Description of problem: In deploying a pod we would get failures. Looking in the deploy pod docker log: docker log <deployer container ID> would show the the error: ================================ 1 deployer.go:65] couldn't get deployment <namespace>/cakephp-example-6: Get https://internal.api.clustername.openshift.com:443/api/v1/namespaces/<namespace>/replicationcontrollers/cakephp-example-6: net/http: TLS handshake timeout ================================ This ultimately turned out to be an MTU issue. The mtu size of eth0 was 9000 (jumbo frames) while the mtu of tun0 (ovs) was 1500. We noticed through a tcpdump that anything bigger than 1500 was coming in on eth0 but was not going across tun0. It was being dropped and caused the error shown above. When speaking with Clayton, he suggested that this error may be able to be bubbled up and show the user that there may be an MTU issue present. Finding this MTU bug was very involved. Having the user alerted to this earlier may help. Version-Release number of selected component (if applicable): atomic-openshift-node-3.1.1.6-2.git.10.15b47fc.el7aos.x86_64 openvswitch-2.4.0-1.el7.x86_64 Steps to Reproduce: 1. configure openshift node with eth0 with mtu size of 9000. 2. configure tun0 to have size of 1500 3. attempt to deploy pod to the node. 4. if the deploy fails, on the node where the deploy failed, run "docker logs <id of deploy container>" Actual results: TLS handshake timeout Expected results: The build should communicate with the master api without errors. Additional info: There is probably an underlying bug that doesn't allow tun0 to pass traffic bigger than the MTU that it has set. Frame fragmentation should happen and traffic should pass.
In general when we report Golang connection errors via a client on the platform we should probably suggest this error. That's going to be any client running on the cluster, plus maybe masters.
Yes, this should be a docs issue
Doc Plan: - Add section to "Troubleshooting OpenShift SDN" that describes how MTU mismatch between tun0 and eth0 (for example) can be the cause of authentication (SSL handshake) errors. - Link to the new section from various places, including "Master and Node Configuration" and "Configuring the SDN".

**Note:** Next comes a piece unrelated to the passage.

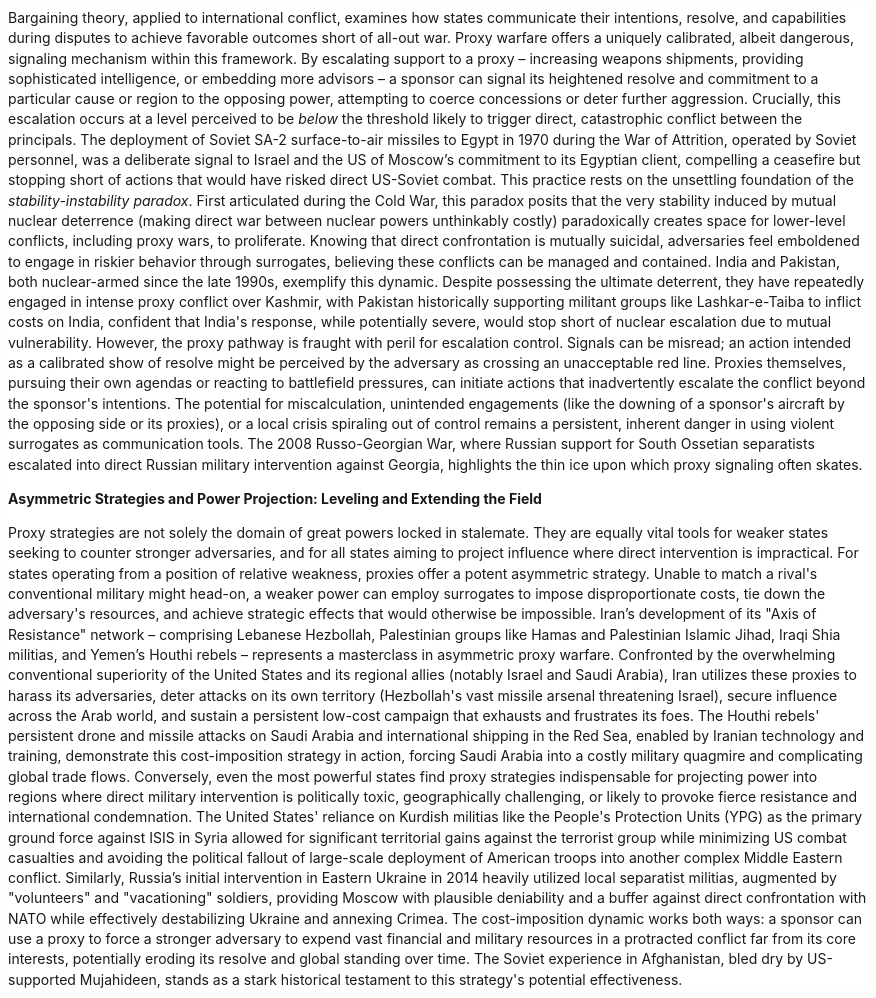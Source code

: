 Bargaining theory, applied to international conflict, examines how states communicate their intentions, resolve, and capabilities during disputes to achieve favorable outcomes short of all-out war. Proxy warfare offers a uniquely calibrated, albeit dangerous, signaling mechanism within this framework. By escalating support to a proxy – increasing weapons shipments, providing sophisticated intelligence, or embedding more advisors – a sponsor can signal its heightened resolve and commitment to a particular cause or region to the opposing power, attempting to coerce concessions or deter further aggression. Crucially, this escalation occurs at a level perceived to be *below* the threshold likely to trigger direct, catastrophic conflict between the principals. The deployment of Soviet SA-2 surface-to-air missiles to Egypt in 1970 during the War of Attrition, operated by Soviet personnel, was a deliberate signal to Israel and the US of Moscow’s commitment to its Egyptian client, compelling a ceasefire but stopping short of actions that would have risked direct US-Soviet combat. This practice rests on the unsettling foundation of the *stability-instability paradox*. First articulated during the Cold War, this paradox posits that the very stability induced by mutual nuclear deterrence (making direct war between nuclear powers unthinkably costly) paradoxically creates space for lower-level conflicts, including proxy wars, to proliferate. Knowing that direct confrontation is mutually suicidal, adversaries feel emboldened to engage in riskier behavior through surrogates, believing these conflicts can be managed and contained. India and Pakistan, both nuclear-armed since the late 1990s, exemplify this dynamic. Despite possessing the ultimate deterrent, they have repeatedly engaged in intense proxy conflict over Kashmir, with Pakistan historically supporting militant groups like Lashkar-e-Taiba to inflict costs on India, confident that India's response, while potentially severe, would stop short of nuclear escalation due to mutual vulnerability. However, the proxy pathway is fraught with peril for escalation control. Signals can be misread; an action intended as a calibrated show of resolve might be perceived by the adversary as crossing an unacceptable red line. Proxies themselves, pursuing their own agendas or reacting to battlefield pressures, can initiate actions that inadvertently escalate the conflict beyond the sponsor's intentions. The potential for miscalculation, unintended engagements (like the downing of a sponsor's aircraft by the opposing side or its proxies), or a local crisis spiraling out of control remains a persistent, inherent danger in using violent surrogates as communication tools. The 2008 Russo-Georgian War, where Russian support for South Ossetian separatists escalated into direct Russian military intervention against Georgia, highlights the thin ice upon which proxy signaling often skates.

**Asymmetric Strategies and Power Projection: Leveling and Extending the Field**

Proxy strategies are not solely the domain of great powers locked in stalemate. They are equally vital tools for weaker states seeking to counter stronger adversaries, and for all states aiming to project influence where direct intervention is impractical. For states operating from a position of relative weakness, proxies offer a potent asymmetric strategy. Unable to match a rival's conventional military might head-on, a weaker power can employ surrogates to impose disproportionate costs, tie down the adversary's resources, and achieve strategic effects that would otherwise be impossible. Iran’s development of its "Axis of Resistance" network – comprising Lebanese Hezbollah, Palestinian groups like Hamas and Palestinian Islamic Jihad, Iraqi Shia militias, and Yemen’s Houthi rebels – represents a masterclass in asymmetric proxy warfare. Confronted by the overwhelming conventional superiority of the United States and its regional allies (notably Israel and Saudi Arabia), Iran utilizes these proxies to harass its adversaries, deter attacks on its own territory (Hezbollah's vast missile arsenal threatening Israel), secure influence across the Arab world, and sustain a persistent low-cost campaign that exhausts and frustrates its foes. The Houthi rebels' persistent drone and missile attacks on Saudi Arabia and international shipping in the Red Sea, enabled by Iranian technology and training, demonstrate this cost-imposition strategy in action, forcing Saudi Arabia into a costly military quagmire and complicating global trade flows. Conversely, even the most powerful states find proxy strategies indispensable for projecting power into regions where direct military intervention is politically toxic, geographically challenging, or likely to provoke fierce resistance and international condemnation. The United States' reliance on Kurdish militias like the People's Protection Units (YPG) as the primary ground force against ISIS in Syria allowed for significant territorial gains against the terrorist group while minimizing US combat casualties and avoiding the political fallout of large-scale deployment of American troops into another complex Middle Eastern conflict. Similarly, Russia’s initial intervention in Eastern Ukraine in 2014 heavily utilized local separatist militias, augmented by "volunteers" and "vacationing" soldiers, providing Moscow with plausible deniability and a buffer against direct confrontation with NATO while effectively destabilizing Ukraine and annexing Crimea. The cost-imposition dynamic works both ways: a sponsor can use a proxy to force a stronger adversary to expend vast financial and military resources in a protracted conflict far from its core interests, potentially eroding its resolve and global standing over time. The Soviet experience in Afghanistan, bled dry by US-supported Mujahideen, stands as a stark historical testament to this strategy's potential effectiveness.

Matt, WDYT of the doc plan (comment #4)?
PR: https://github.com/openshift/openshift-docs/pull/2145
Commit pushed to master at https://github.com/openshift/openshift-docs https://github.com/openshift/openshift-docs/commit/a344e65c4d3ef9b49a3a81aee4f03a6644188543 Merge pull request #2145 from tnguyen-rh/bz1309881 Add "TLS Handshake Timeout" section Closes bug 1309881
Moving to RELEASE_PENDING.
Verified live: https://docs.openshift.com/enterprise/3.2/admin_guide/sdn_troubleshooting.html#tls-handshake-timeout Moving to CLOSED CURRENTRELEASE.